殉教は命を捨てる行為なのか。あるいは命以上に大切なものが見つかったと考えるか。 (1/3ページ)

心に残る家族葬

殉教は命を捨てる行為なのか。あるいは命以上に大切なものが見つかったと考えるか。

人が死の恐怖を克服できる場面があるとすれば、そのひとつは自分の命以上に大切なものを見出した時だろう。例えば「殉教」はその究極の形である。「殉ずる」ことと命を粗末にすることは何が違うのか。

■中世から近世にかけての日本におけるキリシタン

中世〜近世日本のキリスト教徒「キリシタン」といえば、迫害や殉教など悲劇のイメージを持つ人が多いと思われる。しかし、徳川家康(1543〜1616)が開いた江戸幕府は当初キリスト教を問題視していなかった。時は近世である。社会も安定し倫理も確立しつつあり人の命は決して軽くはなかった。

幕府はキリシタン禁止令を発布したが、事実上は黙認されていた。彼らは表向き、信仰を棄てるふりをするだけでもよかった。社会の安定のために公言せずこっそりやっている分には大目に見るつもりだったのである。

■殉教を選んだキリシタン

しかし彼らは自ら殉教の道を選んだ。後年のキリシタン殉教のイメージは元々は彼ら自身が招いた結果だったのである。イエス・キリストの使徒は、磔刑に処されたイエスの後を追うようにヨハネ以外全員が殉教している。正しい教えを説くものは迫害されるという教えは、仏典の王と言われる「法華経」にも説かれている。
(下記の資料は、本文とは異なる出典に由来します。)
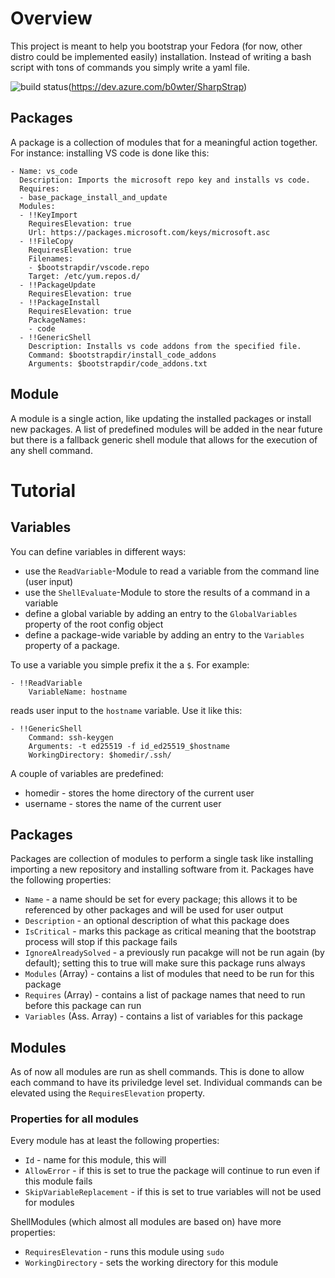 Overview
========
This project is meant to help you bootstrap your Fedora (for now, other distro could be implemented easily) installation. Instead of writing a bash script with tons of commands you simply write a yaml file.

![build status](https://dev.azure.com/b0wter/SharpStrap/_apis/build/status/Generate%20Releases)(https://dev.azure.com/b0wter/SharpStrap)

Packages
--------
A package is a collection of modules that for a meaningful action together. For instance: installing VS code is done like this:

    - Name: vs_code
      Description: Imports the microsoft repo key and installs vs code.
      Requires: 
      - base_package_install_and_update
      Modules:
      - !!KeyImport
        RequiresElevation: true
        Url: https://packages.microsoft.com/keys/microsoft.asc
      - !!FileCopy
        RequiresElevation: true
        Filenames:
        - $bootstrapdir/vscode.repo
        Target: /etc/yum.repos.d/
      - !!PackageUpdate
        RequiresElevation: true
      - !!PackageInstall
        RequiresElevation: true
        PackageNames:
        - code
      - !!GenericShell
        Description: Installs vs code addons from the specified file.
        Command: $bootstrapdir/install_code_addons
        Arguments: $bootstrapdir/code_addons.txt


Module
------
A module is a single action, like updating the installed packages or install new packages. A list of predefined modules will be added in the near future but there is a fallback generic shell module that allows for the execution of any shell command.

Tutorial
========

Variables
---------
You can define variables in different ways:

 * use the ```ReadVariable```-Module to read a variable from the command line (user input)
 * use the ```ShellEvaluate```-Module to store the results of a command in a variable
 * define a global variable by adding an entry to the ```GlobalVariables``` property of the root config object
 * define a package-wide variable by adding an entry to the ```Variables``` property of a package.

 To use a variable you simple prefix it the a ```$```. For example:

    - !!ReadVariable
        VariableName: hostname

reads user input to the ```hostname``` variable. Use it like this:

    - !!GenericShell
        Command: ssh-keygen 
        Arguments: -t ed25519 -f id_ed25519_$hostname
        WorkingDirectory: $homedir/.ssh/

A couple of variables are predefined:

 * homedir - stores the home directory of the current user
 * username - stores the name of the current user

Packages
--------
Packages are collection of modules to perform a single task like installing importing a new repository and installing software from it. Packages have the following properties:

 * ```Name``` - a name should be set for every package; this allows it to be referenced by other packages and will be used for user output
 * ```Description``` - an optional description of what this package does
 * ```IsCritical``` - marks this package as critical meaning that the bootstrap process will stop if this package fails
 * ```IgnoreAlreadySolved``` - a previously run pacakge will not be run again (by default); setting this to true will make sure this package runs always
 * ```Modules``` (Array) - contains a list of modules that need to be run for this package
 * ```Requires``` (Array) - contains a list of package names that need to run before this package can run
 * ```Variables``` (Ass. Array) - contains a list of variables for this package

Modules
-------
As of now all modules are run as shell commands. This is done to allow each command to have its priviledge level set. Individual commands can be elevated using the ```RequiresElevation``` property.

### Properties for all modules ###
Every module has at least the following properties:

 * ```Id``` - name for this module, this will 
 * ```AllowError``` - if this is set to true the package will continue to run even if this module fails
 * ```SkipVariableReplacement``` - if this is set to true variables will not be used for modules

 ShellModules (which almost all modules are based on) have more properties:

 * ```RequiresElevation``` - runs this module using ```sudo```
 * ```WorkingDirectory``` - sets the working directory for this module
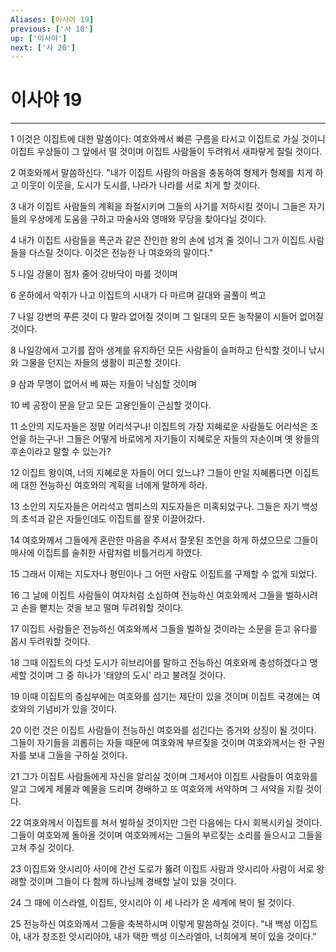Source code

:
 ```yaml
---
Aliases: [이사야 19]
previous: ['사 18']
up: ['이사야']
next: ['사 20']
---
```

# 이사야 19

***


1 이것은 이집트에 대한 말씀이다: 여호와께서 빠른 구름을 타시고 이집트로 가실 것이니 이집트 우상들이 그 앞에서 떨 것이며 이집트 사람들이 두려워서 새파랗게 질릴 것이다. 

2 여호와께서 말씀하신다. "내가 이집트 사람의 마음을 충동하여 형제가 형제를 치게 하고 이웃이 이웃을, 도시가 도시를, 나라가 나라를 서로 치게 할 것이다. 

3 내가 이집트 사람들의 계획을 좌절시키며 그들의 사기를 저하시킬 것이니 그들은 자기들의 우상에게 도움을 구하고 마술사와 영매와 무당을 찾아다닐 것이다. 

4 내가 이집트 사람들을 폭군과 같은 잔인한 왕의 손에 넘겨 줄 것이니 그가 이집트 사람들을 다스릴 것이다. 이것은 전능한 나 여호와의 말이다." 

5 나일 강물이 점차 줄어 강바닥이 마를 것이며 

6 운하에서 악취가 나고 이집트의 시내가 다 마르며 갈대와 골풀이 썩고 

7 나일 강변의 푸른 것이 다 말라 없어질 것이며 그 일대의 모든 농작물이 시들어 없어질 것이다. 

8 나일강에서 고기를 잡아 생계를 유지하던 모든 사람들이 슬퍼하고 탄식할 것이니 낚시와 그물을 던지는 자들의 생활이 피곤할 것이다. 

9 삼과 무명이 없어서 베 짜는 자들이 낙심할 것이며 

10 베 공장이 문을 닫고 모든 고용인들이 근심할 것이다. 

11 소안의 지도자들은 정말 어리석구나! 이집트의 가장 지혜로운 사람들도 어리석은 조언을 하는구나! 그들은 어떻게 바로에게 자기들이 지혜로운 자들의 자손이며 옛 왕들의 후손이라고 말할 수 있는가? 

12 이집트 왕이여, 너의 지혜로운 자들이 어디 있느냐? 그들이 만일 지혜롭다면 이집트에 대한 전능하신 여호와의 계획을 너에게 말하게 하라. 

13 소안의 지도자들은 어리석고 멤피스의 지도자들은 미혹되었구나. 그들은 자기 백성의 초석과 같은 자들인데도 이집트를 잘못 이끌어갔다. 

14 여호와께서 그들에게 혼란한 마음을 주셔서 잘못된 조언을 하게 하셨으므로 그들이 매사에 이집트를 술취한 사람처럼 비틀거리게 하였다. 

15 그래서 이제는 지도자나 평민이나 그 어떤 사람도 이집트를 구제할 수 없게 되었다. 

16 그 날에 이집트 사람들이 여자처럼 소심하여 전능하신 여호와께서 그들을 벌하시려고 손을 뻗치는 것을 보고 떨며 두려워할 것이다. 

17 이집트 사람들은 전능하신 여호와께서 그들을 벌하실 것이라는 소문을 듣고 유다를 몹시 두려워할 것이다. 

18 그때 이집트의 다섯 도시가 히브리어를 말하고 전능하신 여호와께 충성하겠다고 맹세할 것이며 그 중 하나가 '태양의 도시' 라고 불려질 것이다. 

19 이때 이집트의 중심부에는 여호와를 섬기는 제단이 있을 것이며 이집트 국경에는 여호와의 기념비가 있을 것이다. 

20 이런 것은 이집트 사람들이 전능하신 여호와를 섬긴다는 증거와 상징이 될 것이다. 그들이 자기들을 괴롭히는 자들 때문에 여호와께 부르짖을 것이며 여호와께서는 한 구원자를 보내 그들을 구하실 것이다. 

21 그가 이집트 사람들에게 자신을 알리실 것이며 그제서야 이집트 사람들이 여호와를 알고 그에게 제물과 예물을 드리며 경배하고 또 여호와께 서약하며 그 서약을 지킬 것이다. 

22 여호와께서 이집트를 쳐서 벌하실 것이지만 그런 다음에는 다시 회복시키실 것이다. 그들이 여호와께 돌아올 것이며 여호와께서는 그들의 부르짖는 소리를 들으시고 그들을 고쳐 주실 것이다. 

23 이집트와 앗시리아 사이에 간선 도로가 뚫려 이집트 사람과 앗시리아 사람이 서로 왕래할 것이며 그들이 다 함께 하나님께 경배할 날이 있을 것이다. 

24 그 때에 이스라엘, 이집트, 앗시리아 이 세 나라가 온 세계에 복이 될 것이다. 

25 전능하신 여호와께서 그들을 축복하시며 이렇게 말씀하실 것이다. "내 백성 이집트야, 내가 창조한 앗시리아야, 내가 택한 백성 이스라엘아, 너희에게 복이 있을 것이다."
キリシタンにとって殉教することは神の教えを正しく歩いている何よりの証明であり、それ故に最高の喜びであった。

■殉教との結びつきが強いキリシタン

キリシタンの殉教への思いは強く、宣教師である司祭ですら信仰の表立った表明をやめるよう説得したほどである。無闇に弾圧を招いて布教の道を絶たれることを恐れたからだ。それでも彼らは探索されてもいないのに、自らキリシタンであることを名乗り、神に感謝しながら拷問に耐え、殉教の愉悦の中で刑場の露に消えた。それほど彼らにとって殉教は魅力的だった。

本場ヨーロッパの宣教師もこれに負けていない。二代将軍秀忠(1579〜1632)の時代になると日本国内のキリシタン弾圧はより苛烈になっていく。1662年の「元和の大殉教」では55人の信者が処刑された。我々が抱く殉教のイメージはこの辺りの時代のものである。それでもヨーロッパから日本を目指す宣教師は絶えることはなかった。